Untargeted Metabolomics on Dried Blood Spots for Diagnosing and Investigating Rare Hereditary Anemia
Rare hereditary anemias (RHA) include a large variety of intrinsic defects of the erythrocyte and erythropoiesis. Our knowledge of the pathophysiology of RHAs has improved dramatically recently. However, in a substantial number of patients, the clinical phenotype does not fit classical criteria of disease, response to therapy is unexpectely poor, or a molecular defect cannot be identified. In addition, in patients with well-described genetic defects, there is often no clear genotype-phenotype correlation.

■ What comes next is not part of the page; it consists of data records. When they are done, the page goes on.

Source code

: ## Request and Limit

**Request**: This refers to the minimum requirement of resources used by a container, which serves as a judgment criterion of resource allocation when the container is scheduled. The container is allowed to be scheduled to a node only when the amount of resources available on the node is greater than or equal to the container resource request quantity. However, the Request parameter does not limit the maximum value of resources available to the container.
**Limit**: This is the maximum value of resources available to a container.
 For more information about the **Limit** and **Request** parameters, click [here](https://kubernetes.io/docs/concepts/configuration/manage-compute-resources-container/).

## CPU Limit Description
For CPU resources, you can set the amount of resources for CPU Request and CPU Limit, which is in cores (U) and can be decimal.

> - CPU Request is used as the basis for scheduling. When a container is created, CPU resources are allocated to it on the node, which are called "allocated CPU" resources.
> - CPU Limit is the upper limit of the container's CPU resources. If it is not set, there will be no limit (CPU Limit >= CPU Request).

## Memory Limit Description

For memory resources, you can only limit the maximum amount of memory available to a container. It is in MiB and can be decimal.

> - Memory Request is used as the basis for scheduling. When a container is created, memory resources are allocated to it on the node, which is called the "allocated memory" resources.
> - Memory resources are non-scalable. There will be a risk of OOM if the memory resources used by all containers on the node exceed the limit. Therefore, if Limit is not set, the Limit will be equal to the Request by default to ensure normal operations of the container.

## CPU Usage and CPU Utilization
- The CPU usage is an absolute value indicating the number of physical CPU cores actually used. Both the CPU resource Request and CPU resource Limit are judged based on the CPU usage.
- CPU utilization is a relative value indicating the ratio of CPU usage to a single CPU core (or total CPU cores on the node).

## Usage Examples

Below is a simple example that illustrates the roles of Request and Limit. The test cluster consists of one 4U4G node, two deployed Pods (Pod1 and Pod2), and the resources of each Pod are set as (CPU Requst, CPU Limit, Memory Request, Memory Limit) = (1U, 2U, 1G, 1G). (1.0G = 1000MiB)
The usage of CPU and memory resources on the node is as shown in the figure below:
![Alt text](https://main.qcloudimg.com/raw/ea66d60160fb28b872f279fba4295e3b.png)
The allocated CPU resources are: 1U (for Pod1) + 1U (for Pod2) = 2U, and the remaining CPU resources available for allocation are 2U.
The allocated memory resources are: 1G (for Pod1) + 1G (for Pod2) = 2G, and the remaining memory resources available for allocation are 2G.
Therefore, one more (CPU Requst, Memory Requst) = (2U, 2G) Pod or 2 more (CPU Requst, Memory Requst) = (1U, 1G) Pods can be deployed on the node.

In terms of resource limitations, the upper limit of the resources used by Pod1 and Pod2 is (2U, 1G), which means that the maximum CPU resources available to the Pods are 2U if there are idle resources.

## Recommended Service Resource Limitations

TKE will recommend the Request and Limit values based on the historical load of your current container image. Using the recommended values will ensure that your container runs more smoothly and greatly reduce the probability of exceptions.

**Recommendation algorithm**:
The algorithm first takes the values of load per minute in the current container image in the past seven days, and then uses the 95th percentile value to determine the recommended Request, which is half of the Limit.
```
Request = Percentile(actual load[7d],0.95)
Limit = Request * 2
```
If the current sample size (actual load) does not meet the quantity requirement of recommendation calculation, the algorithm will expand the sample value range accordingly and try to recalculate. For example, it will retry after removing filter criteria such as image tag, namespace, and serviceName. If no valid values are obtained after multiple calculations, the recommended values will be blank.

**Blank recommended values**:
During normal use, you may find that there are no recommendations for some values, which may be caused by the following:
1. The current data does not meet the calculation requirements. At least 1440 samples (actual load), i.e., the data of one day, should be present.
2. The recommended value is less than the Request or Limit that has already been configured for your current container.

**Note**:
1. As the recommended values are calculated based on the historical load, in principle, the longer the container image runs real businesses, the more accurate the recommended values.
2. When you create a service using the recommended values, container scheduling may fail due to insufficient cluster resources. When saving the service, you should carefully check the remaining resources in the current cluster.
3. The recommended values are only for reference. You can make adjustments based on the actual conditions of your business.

We here report on untargeted metabolomics on dried blood spots to identify metabolic disease fingerprints for various RHAs.
Untargeted metabolomics profiling was applied on dried blood spots (DBS) from patients and controls. We used direct infusion high resolution mass spectrometry (DI-HRMS) following previously established protocols. This technique detects thousands of metabolites simultaneously, thereby providing a comprehensive overview of the metabolic status of samples. Statistical analysis was performed in MetaboAnalyst and Graphpad-Prism. Machine learning algorithms and classifications were designed and executed within R-software.

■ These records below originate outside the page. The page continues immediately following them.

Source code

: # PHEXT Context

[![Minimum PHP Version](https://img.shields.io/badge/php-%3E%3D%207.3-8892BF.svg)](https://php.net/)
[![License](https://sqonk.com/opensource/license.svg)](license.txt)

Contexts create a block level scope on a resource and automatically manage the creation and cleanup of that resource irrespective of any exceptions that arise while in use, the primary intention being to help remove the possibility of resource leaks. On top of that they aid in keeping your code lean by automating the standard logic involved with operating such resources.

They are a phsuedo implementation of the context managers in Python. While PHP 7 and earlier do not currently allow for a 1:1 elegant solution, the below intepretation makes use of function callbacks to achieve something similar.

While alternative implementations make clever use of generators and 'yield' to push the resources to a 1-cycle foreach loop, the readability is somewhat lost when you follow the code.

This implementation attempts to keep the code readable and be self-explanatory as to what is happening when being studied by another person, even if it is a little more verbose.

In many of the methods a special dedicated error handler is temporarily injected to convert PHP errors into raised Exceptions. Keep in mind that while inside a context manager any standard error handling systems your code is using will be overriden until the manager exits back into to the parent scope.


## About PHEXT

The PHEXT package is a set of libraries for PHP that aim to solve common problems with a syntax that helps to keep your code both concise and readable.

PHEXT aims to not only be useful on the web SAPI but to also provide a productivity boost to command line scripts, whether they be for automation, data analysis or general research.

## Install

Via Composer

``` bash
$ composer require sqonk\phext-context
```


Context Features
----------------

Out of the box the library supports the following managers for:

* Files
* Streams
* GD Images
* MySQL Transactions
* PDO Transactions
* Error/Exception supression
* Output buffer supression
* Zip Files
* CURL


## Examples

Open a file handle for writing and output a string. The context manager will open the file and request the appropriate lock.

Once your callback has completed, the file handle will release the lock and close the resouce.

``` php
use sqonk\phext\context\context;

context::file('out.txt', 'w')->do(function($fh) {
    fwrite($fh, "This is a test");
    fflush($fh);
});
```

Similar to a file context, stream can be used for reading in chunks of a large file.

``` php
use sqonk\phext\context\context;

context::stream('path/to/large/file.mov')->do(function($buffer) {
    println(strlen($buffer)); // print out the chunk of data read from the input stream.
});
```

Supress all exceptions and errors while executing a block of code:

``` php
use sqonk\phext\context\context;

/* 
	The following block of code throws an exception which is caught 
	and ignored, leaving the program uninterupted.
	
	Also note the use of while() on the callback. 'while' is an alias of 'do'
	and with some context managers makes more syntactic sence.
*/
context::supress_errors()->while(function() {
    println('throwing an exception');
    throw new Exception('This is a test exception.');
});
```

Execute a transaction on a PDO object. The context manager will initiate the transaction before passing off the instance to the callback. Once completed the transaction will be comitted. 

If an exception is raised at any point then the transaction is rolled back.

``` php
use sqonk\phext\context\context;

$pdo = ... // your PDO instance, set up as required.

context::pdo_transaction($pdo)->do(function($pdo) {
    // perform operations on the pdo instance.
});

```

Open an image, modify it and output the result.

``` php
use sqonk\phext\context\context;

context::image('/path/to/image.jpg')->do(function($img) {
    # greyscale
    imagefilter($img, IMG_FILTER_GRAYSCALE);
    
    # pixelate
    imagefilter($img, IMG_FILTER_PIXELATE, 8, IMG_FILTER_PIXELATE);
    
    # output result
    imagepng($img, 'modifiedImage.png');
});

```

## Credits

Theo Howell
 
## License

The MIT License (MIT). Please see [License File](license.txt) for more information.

For all investigated anemias (Pyruvate Kinase Defiency (PKD), Hereditary Spherocytosis (HS), and Diamond Blackfan anemia (DBA)) patients and controls yield distinct metabolic profiles. Different approaches, using both supervised and unsupervised multivariate analyses confirmed unique DBS disease fingerprints, with generally evident clustering for controls and more heterogeneity for patients. Discriminative metabolites contributing to this fingerprint were identified, which could serve as potential biomarkers. For PKD, glycolytic intermediates contribute to the fingerprint, as expected, but also numerous acyl-carnitines and polyamines were identified. Interestingly, none of the discriminative parameters correlate with biochemical parameters like reticulocyte count or hemoglobin levels, indicating we are observing disease-specific pathophysiological phenomena instead of only a metabolic signature of anemia.
For both PKD and DBA, where the diagnostic workflow and clinical practice still present challenges, binary classification models were constructed using support vector machine learning. In both disorders, models were validated with new patient samples, and classification proved highly accurate with excellent performance characteristics (Accuracy 94-95%, AUC 0.979-0.990). In addition, we demonstrated that a small subgroup of congenital dyserythropoietic anemia patients, another hypoplastic non-regenerative anemia, is characterized by a completely distinct DBS-profile compared to DBA patients, further underlining the differential diagnostic potential of our approach.
Apart from diagnostic applications, discriminating metabolites in the respective fingerprints can provide novel leads for investigating pathophysiological mechanisms and clinical phenomena, as illustrated for HS, where we observed deregulated polyamine metabolism that significantly correlates with clinical severity and RBC deformability parameters.
In general, the application of untargeted metabolomics in DBS is a novel functional tool that holds promise for diagnostic stratification and studies on disease pathophysiology in RHA. This non-invasive and minimally laborious method provides a comprehensive overview of metabolic disturbances in RHA, that might eventually reveal potential therapeutic targets.